▶ _Directions for this task_: Below are the records. Count the lines containing the string "newcommand", and reply with the number alone.

Saved entries

* * *

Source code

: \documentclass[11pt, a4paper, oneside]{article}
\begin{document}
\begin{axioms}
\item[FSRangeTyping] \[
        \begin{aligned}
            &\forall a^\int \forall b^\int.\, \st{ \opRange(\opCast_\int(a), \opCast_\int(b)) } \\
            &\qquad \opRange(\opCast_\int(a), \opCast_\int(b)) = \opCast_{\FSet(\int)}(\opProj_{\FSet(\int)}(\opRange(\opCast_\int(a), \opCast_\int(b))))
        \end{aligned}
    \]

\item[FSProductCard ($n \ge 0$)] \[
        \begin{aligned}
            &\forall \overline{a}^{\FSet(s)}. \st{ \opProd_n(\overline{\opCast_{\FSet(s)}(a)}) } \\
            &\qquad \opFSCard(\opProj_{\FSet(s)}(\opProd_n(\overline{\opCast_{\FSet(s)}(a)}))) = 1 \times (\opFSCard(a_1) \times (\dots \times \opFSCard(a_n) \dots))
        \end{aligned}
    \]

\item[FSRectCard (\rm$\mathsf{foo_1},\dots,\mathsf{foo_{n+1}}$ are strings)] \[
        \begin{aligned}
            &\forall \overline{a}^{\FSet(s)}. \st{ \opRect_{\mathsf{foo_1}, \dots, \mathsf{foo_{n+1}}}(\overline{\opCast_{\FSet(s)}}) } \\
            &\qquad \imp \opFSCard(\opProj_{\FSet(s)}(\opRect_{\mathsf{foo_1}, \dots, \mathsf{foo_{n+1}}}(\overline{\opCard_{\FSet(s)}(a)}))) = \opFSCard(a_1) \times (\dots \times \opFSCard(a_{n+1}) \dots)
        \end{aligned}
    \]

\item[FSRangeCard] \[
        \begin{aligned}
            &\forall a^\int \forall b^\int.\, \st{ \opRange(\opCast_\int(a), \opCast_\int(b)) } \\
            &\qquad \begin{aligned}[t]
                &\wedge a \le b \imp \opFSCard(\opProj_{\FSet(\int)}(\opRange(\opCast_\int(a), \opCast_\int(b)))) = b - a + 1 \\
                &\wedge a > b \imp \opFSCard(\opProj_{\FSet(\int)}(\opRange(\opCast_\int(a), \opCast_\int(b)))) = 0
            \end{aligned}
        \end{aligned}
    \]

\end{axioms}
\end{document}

* * *

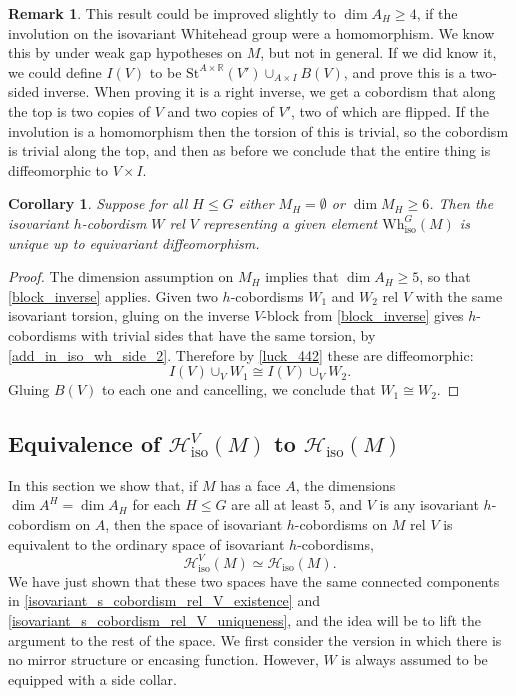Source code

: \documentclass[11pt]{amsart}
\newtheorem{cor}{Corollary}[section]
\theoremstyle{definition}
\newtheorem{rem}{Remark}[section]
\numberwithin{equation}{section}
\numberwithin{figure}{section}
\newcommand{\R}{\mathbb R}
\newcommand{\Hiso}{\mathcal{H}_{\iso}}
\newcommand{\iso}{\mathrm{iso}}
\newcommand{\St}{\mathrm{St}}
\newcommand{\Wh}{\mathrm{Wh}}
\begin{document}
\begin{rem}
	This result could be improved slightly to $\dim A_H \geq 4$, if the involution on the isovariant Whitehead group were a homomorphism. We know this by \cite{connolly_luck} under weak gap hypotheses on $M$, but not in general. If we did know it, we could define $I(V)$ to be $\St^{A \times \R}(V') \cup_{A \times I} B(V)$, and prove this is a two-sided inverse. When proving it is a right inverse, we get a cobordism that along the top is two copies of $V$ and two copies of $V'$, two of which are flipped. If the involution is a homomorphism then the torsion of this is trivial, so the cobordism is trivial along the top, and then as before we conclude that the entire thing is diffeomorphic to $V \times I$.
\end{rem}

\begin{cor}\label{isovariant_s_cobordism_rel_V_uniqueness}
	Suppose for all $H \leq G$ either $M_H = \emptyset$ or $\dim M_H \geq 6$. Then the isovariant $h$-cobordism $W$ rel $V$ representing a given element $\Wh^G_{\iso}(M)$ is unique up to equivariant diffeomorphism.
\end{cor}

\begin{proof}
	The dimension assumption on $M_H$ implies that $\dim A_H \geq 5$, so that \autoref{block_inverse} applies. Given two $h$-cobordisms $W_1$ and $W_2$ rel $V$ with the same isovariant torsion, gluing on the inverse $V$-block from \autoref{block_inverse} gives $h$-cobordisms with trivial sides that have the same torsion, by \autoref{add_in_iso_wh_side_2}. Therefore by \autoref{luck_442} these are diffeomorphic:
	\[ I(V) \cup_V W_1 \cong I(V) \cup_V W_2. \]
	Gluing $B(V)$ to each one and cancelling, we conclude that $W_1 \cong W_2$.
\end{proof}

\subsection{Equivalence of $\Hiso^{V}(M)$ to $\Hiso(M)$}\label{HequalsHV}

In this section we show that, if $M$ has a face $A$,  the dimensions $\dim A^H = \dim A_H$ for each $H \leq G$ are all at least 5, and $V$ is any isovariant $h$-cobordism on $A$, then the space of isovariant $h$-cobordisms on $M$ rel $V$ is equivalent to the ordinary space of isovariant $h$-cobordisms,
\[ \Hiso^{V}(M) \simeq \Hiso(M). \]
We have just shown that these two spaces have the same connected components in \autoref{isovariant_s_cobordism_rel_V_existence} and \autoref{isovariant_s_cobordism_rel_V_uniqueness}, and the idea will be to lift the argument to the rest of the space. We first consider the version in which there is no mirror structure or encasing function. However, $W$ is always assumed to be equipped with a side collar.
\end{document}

* * *

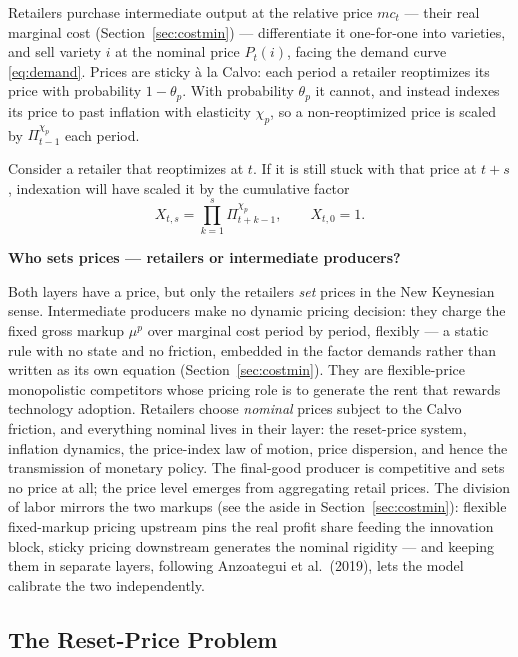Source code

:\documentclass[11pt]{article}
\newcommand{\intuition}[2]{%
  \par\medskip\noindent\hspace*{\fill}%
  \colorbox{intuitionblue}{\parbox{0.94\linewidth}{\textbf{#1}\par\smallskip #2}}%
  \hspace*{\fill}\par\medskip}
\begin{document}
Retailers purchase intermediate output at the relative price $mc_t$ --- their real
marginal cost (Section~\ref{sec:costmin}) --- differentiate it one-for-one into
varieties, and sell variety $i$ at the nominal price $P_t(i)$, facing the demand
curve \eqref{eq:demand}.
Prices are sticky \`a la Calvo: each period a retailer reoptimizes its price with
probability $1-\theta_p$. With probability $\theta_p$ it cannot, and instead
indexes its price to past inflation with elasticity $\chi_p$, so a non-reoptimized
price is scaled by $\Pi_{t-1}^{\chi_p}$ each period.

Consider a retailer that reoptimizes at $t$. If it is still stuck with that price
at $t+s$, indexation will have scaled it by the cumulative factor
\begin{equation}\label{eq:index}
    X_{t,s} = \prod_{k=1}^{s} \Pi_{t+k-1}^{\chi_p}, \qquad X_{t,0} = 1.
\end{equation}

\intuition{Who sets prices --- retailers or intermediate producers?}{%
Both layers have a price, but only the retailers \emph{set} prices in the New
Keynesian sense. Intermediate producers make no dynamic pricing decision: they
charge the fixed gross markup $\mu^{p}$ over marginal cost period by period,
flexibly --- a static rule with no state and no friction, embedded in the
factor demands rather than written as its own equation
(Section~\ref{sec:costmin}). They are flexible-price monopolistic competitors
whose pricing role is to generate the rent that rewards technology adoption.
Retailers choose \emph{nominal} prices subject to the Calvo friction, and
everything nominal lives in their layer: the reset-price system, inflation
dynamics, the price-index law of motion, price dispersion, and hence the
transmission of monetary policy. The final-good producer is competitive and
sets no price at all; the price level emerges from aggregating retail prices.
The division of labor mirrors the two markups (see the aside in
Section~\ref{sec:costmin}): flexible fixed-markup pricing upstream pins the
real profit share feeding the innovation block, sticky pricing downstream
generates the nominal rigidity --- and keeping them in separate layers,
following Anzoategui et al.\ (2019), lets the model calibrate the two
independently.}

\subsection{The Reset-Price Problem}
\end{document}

* * *

▶ _The completed task_: 6